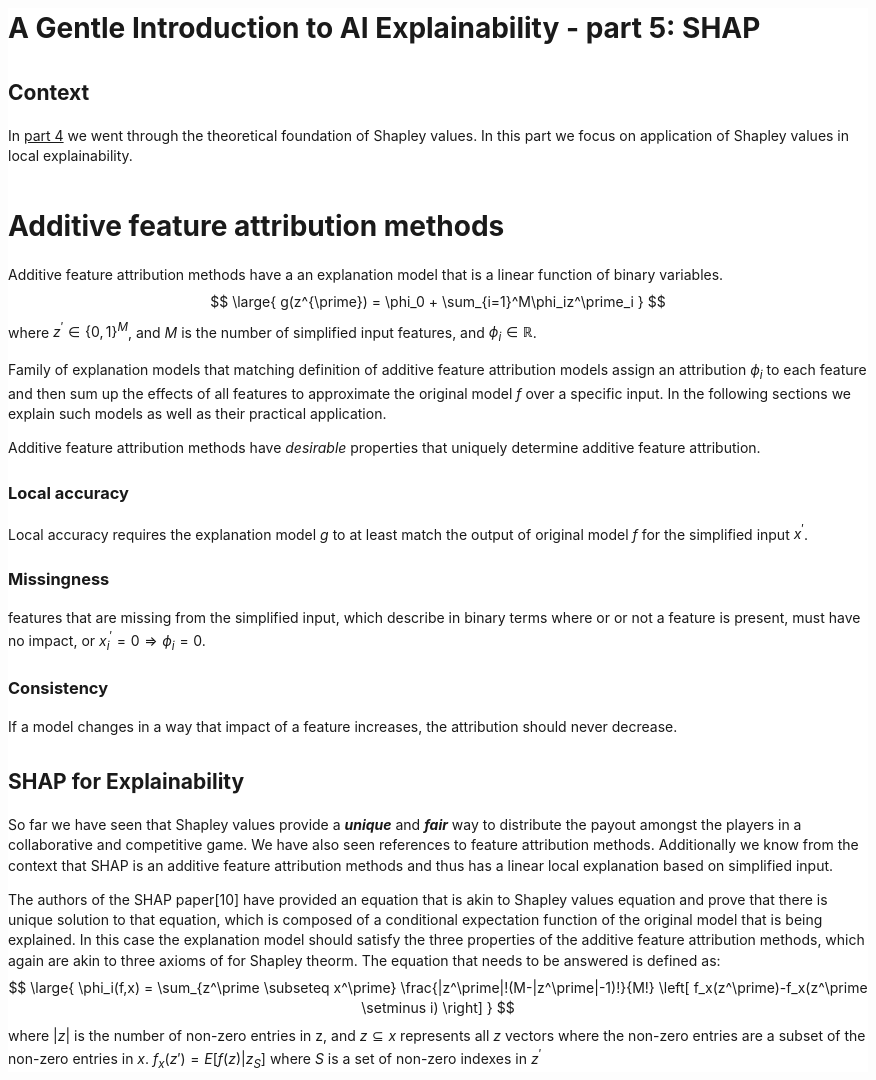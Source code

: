 # A Gentle Introduction to AI Explainability - part 5: SHAP

## Context
In [part 4](./AIX_Intro-B4.md) we went through the theoretical foundation of Shapley values. In this part we focus on application of Shapley values in local explainability.

# Additive feature attribution methods
Additive feature attribution methods have a an explanation model that is a linear function of binary variables.
$$
\large{
g(z^{\prime}) = \phi_0 + \sum_{i=1}^M\phi_iz^\prime_i
}
$$
where $z^\prime \in \{0,1\}^M$, and $M$ is the number of simplified input features, and $\phi_i \in \mathbb{R}$.

Family of explanation models that matching definition of additive feature attribution models assign an attribution $\phi_i$ to each feature and then sum up the effects of all features to approximate the original model $f$ over a specific input. 
In the following sections we explain such models as well as their practical application. 

Additive feature attribution methods have *desirable* properties that uniquely determine additive feature attribution.

### Local accuracy
Local accuracy requires the explanation model $g$ to at least match the output of original model $f$ for the simplified input $x^\prime$.

### Missingness
features that are missing from the simplified input, which describe in binary terms where or or not a feature is present, must have no impact, or $x_i^\prime = 0 \Rightarrow \phi_i=0$.

### Consistency
If a model changes in a way that impact of a feature increases, the attribution should never decrease.

## SHAP for Explainability
So far we have seen that Shapley values provide a ***unique*** and ***fair*** way to distribute the payout amongst the players in a collaborative and competitive game. We have also seen references to feature attribution methods. Additionally we know from the context that SHAP is an additive feature attribution methods and thus has a linear local explanation based on simplified input.    

The authors of the SHAP paper[10] have provided an equation that is akin to Shapley values equation and prove that there is unique solution to that equation, which is composed of a conditional expectation function of the original model that is being explained. In this case the explanation model should satisfy the three properties of the additive feature attribution methods, which again are akin to three axioms of for Shapley theorm. The equation that needs to be answered is defined as:
$$
\large{
\phi_i(f,x) = \sum_{z^\prime \subseteq x^\prime} \frac{|z^\prime|!(M-|z^\prime|-1)!}{M!} \left[ f_x(z^\prime)-f_x(z^\prime \setminus i) \right]
}
$$
where $|z|$ is the number of non-zero entries in z, and $z \subseteq x$ represents all $z$ vectors where the non-zero entries are a subset of the non-zero entries in $x$. $f_x(z\prime) = E \left[ f(z) | z_S\right]$ where $S$ is a set of non-zero indexes in $z^\prime$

[WHAT THE TASK ASKS] Reproduce every record verbatim, please. Omit the images.

[ANSWER BELOW]
Source code

: # A Gentle Introduction to AI Explainability - part 5: SHAP

## Context
In [part 4](./AIX_Intro-B4.md) we went through the theoretical foundation of Shapley values. In this part we focus on application of Shapley values in local explainability.

# Additive feature attribution methods
Additive feature attribution methods have a an explanation model that is a linear function of binary variables.
$$
\large{
g(z^{\prime}) = \phi_0 + \sum_{i=1}^M\phi_iz^\prime_i
}
$$
where $z^\prime \in \{0,1\}^M$, and $M$ is the number of simplified input features, and $\phi_i \in \mathbb{R}$.

Family of explanation models that matching definition of additive feature attribution models assign an attribution $\phi_i$ to each feature and then sum up the effects of all features to approximate the original model $f$ over a specific input. 
In the following sections we explain such models as well as their practical application. 

Additive feature attribution methods have *desirable* properties that uniquely determine additive feature attribution.

### Local accuracy
Local accuracy requires the explanation model $g$ to at least match the output of original model $f$ for the simplified input $x^\prime$.

### Missingness
features that are missing from the simplified input, which describe in binary terms where or or not a feature is present, must have no impact, or $x_i^\prime = 0 \Rightarrow \phi_i=0$.

### Consistency
If a model changes in a way that impact of a feature increases, the attribution should never decrease.

## SHAP for Explainability
So far we have seen that Shapley values provide a ***unique*** and ***fair*** way to distribute the payout amongst the players in a collaborative and competitive game. We have also seen references to feature attribution methods. Additionally we know from the context that SHAP is an additive feature attribution methods and thus has a linear local explanation based on simplified input.    

The authors of the SHAP paper[10] have provided an equation that is akin to Shapley values equation and prove that there is unique solution to that equation, which is composed of a conditional expectation function of the original model that is being explained. In this case the explanation model should satisfy the three properties of the additive feature attribution methods, which again are akin to three axioms of for Shapley theorm. The equation that needs to be answered is defined as:
$$
\large{
\phi_i(f,x) = \sum_{z^\prime \subseteq x^\prime} \frac{|z^\prime|!(M-|z^\prime|-1)!}{M!} \left[ f_x(z^\prime)-f_x(z^\prime \setminus i) \right]
}
$$
where $|z|$ is the number of non-zero entries in z, and $z \subseteq x$ represents all $z$ vectors where the non-zero entries are a subset of the non-zero entries in $x$. $f_x(z\prime) = E \left[ f(z) | z_S\right]$ where $S$ is a set of non-zero indexes in $z^\prime$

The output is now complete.